Julius, 65, was recognised for his research using capsaicin — a compound from chili peppers that induces a burning sensation — to identify which nerve sensors in the skin respond to heat.

He told Scientific American in 2019 that he got the idea to study chili peppers after a visit to the grocery store.  “I was looking at these shelves and shelves of basically chili peppers and extracts (hot sauce) and thinking, ‘This is such an important and such a fun problem to look at. I’ve really got to get serious about this’,” he said.

Patapoutian’s pioneering discovery was identifying the class of nerve sensors that respond to touch.

Julius, a professor at the University of California in San Francisco and the 12-year-younger Patapoutian, a professor at Scripps Research in California, will share the Nobel Prize cheque for 10 million Swedish kronor ($1.1 million, one million euros).

The pair were not among the frontrunners mentioned in the speculation ahead of the announcement.

Pioneers of messenger RNA (mRNA) technology, which paved the way for mRNA Covid vaccines, and immune system researchers had been widely tipped as favourites.

While the 2020 award was handed out in the midst of the pandemic, this is the first time the entire selection process has taken place under the shadow of Covid-19.

Last year, the award went to three virologists for the discovery of the Hepatitis C virus.

Media, Belarus opposition for Peace Prize?

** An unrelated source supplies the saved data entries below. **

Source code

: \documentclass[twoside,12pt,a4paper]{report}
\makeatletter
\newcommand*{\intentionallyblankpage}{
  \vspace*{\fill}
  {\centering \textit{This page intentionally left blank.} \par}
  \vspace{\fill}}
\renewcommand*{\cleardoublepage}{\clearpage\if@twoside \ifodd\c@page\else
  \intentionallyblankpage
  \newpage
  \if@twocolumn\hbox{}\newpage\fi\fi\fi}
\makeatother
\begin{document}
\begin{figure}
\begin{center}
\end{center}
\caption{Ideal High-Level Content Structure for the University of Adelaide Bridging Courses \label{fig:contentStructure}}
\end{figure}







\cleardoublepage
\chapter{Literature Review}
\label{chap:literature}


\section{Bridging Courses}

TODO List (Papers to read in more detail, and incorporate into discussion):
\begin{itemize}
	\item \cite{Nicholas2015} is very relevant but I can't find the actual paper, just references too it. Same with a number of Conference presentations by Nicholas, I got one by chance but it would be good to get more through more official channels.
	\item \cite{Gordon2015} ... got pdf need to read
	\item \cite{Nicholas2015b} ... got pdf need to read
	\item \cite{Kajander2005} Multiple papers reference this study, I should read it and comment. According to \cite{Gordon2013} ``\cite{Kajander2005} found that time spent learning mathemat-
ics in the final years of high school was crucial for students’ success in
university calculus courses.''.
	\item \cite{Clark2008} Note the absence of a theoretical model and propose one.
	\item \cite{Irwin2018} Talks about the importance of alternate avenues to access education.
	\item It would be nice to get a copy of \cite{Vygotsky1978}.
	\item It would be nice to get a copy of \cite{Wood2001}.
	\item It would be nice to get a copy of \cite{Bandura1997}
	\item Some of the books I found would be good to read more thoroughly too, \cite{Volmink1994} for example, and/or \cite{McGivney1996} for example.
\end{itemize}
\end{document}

The Nobel season continues on Tuesday with the award for physics and Wednesday with chemistry, followed by the much-anticipated prizes for literature on Thursday and peace on Friday before the economics prize winds things up on Monday, October 11.

For the Peace Prize on Friday, media watchdogs such as Reporters Without Borders and the Committee to Protect Journalists have been mentioned as possible winners, as has the Belarusian opposition spearheaded by Svetlana Tikhanovskaya. Also mentioned are climate campaigners such as Sweden’s Greta Thunberg and her Fridays for Future movement.

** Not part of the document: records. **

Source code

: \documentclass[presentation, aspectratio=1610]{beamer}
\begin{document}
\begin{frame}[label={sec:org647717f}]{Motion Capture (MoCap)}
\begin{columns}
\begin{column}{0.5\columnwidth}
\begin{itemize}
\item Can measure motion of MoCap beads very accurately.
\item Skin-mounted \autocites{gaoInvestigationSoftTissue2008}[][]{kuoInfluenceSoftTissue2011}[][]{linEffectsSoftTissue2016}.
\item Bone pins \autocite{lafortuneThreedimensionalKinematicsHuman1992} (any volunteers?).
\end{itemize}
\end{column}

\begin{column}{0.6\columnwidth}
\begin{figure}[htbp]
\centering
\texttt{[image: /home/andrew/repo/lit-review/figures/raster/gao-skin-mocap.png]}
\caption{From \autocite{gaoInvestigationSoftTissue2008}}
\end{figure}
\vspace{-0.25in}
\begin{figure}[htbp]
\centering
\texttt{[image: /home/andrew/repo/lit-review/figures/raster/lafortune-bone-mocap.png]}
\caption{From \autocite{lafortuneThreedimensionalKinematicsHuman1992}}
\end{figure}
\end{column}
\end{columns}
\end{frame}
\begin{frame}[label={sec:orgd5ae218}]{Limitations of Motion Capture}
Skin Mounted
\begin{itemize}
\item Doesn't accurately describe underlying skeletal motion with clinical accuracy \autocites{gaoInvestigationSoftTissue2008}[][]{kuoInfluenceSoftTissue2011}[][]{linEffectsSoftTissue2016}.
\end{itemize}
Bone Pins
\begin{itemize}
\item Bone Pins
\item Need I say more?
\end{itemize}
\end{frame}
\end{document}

Meanwhile, for the Literature Prize on Thursday, Stockholm’s literary circles have been buzzing with the names of dozens of usual suspects.

The Swedish Academy has only chosen laureates from Europe and North America since 2012 when China’s Mo Yan won, raising speculation that it could choose to rectify that imbalance this year. A total of 95 of 117 literature laureates have come from Europe and North America.

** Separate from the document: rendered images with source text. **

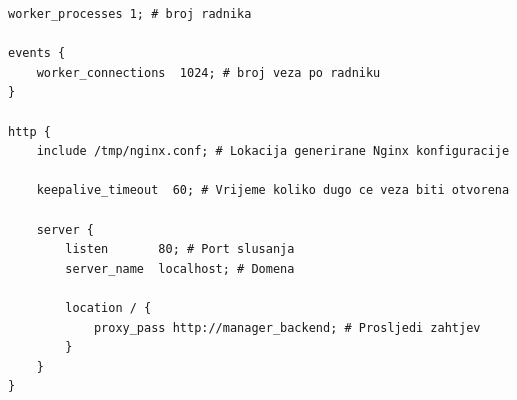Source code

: \begin{lstlisting}[float=h]
worker_processes 1; # broj radnika

events {
    worker_connections  1024; # broj veza po radniku
}

http {
    include /tmp/nginx.conf; # Lokacija generirane Nginx konfiguracije

    keepalive_timeout  60; # Vrijeme koliko dugo ce veza biti otvorena

    server {
        listen       80; # Port slusanja
        server_name  localhost; # Domena

        location / {
            proxy_pass http://manager_backend; # Prosljedi zahtjev
        }
    }
}
\end{lstlisting}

While the names of the Nobel laureates are kept secret until the last minute, the Nobel Foundation has already announced that the glittering prize ceremony and banquet held in Stockholm in December for the science and literature laureates will not happen this year due to the pandemic.

Like last year, laureates will receive their awards in their home countries. A decision has yet to be made about the lavish Peace Prize ceremony held in Oslo on the same day.